*** Opening Input records ***
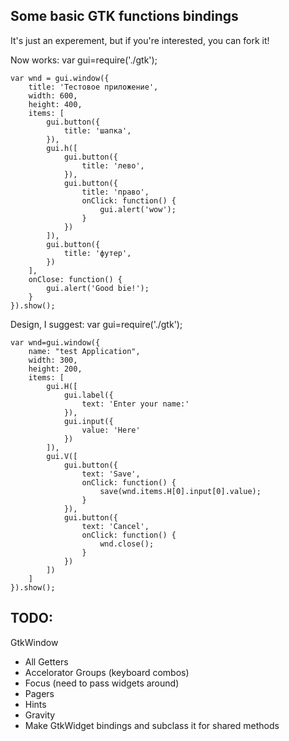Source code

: ## Some basic GTK functions bindings
It's just an experement, but if you're interested, you can fork it!

Now works:
	var gui=require('./gtk');

	var wnd = gui.window({
		title: 'Тестовое приложение',
		width: 600,
		height: 400,
		items: [
			gui.button({
				title: 'шапка',
			}),
			gui.h([
				gui.button({
					title: 'лево',
				}),
				gui.button({
					title: 'право',
					onClick: function() {
						gui.alert('wow');
					}
				})
			]),
			gui.button({
				title: 'футер',
			})
		],
		onClose: function() {
			gui.alert('Good bie!');
		}
	}).show();





Design, I suggest:
	var gui=require('./gtk');

	var wnd=gui.window({
		name: "test Application",
		width: 300,
		height: 200,
		items: [
			gui.H([
				gui.label({
					text: 'Enter your name:'
				}),
				gui.input({
					value: 'Here'
				})
			]),
			gui.V([
				gui.button({
					text: 'Save',
					onClick: function() {
						save(wnd.items.H[0].input[0].value);
					}
				}),
				gui.button({
					text: 'Cancel',
					onClick: function() {
						wnd.close();
					}
				})
			])
		]
	}).show();

TODO:
-----------

GtkWindow
* All Getters
* Accelorator Groups (keyboard combos)
* Focus (need to pass widgets around)
* Pagers
* Hints
* Gravity
* Make GtkWidget bindings and subclass it for shared methods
*** Closing Input records ***
▶ [Task details] Copy each line of the records containing the string "name".

▶ [Result for this exercise]
		name: "test Application",
					text: 'Enter your name:'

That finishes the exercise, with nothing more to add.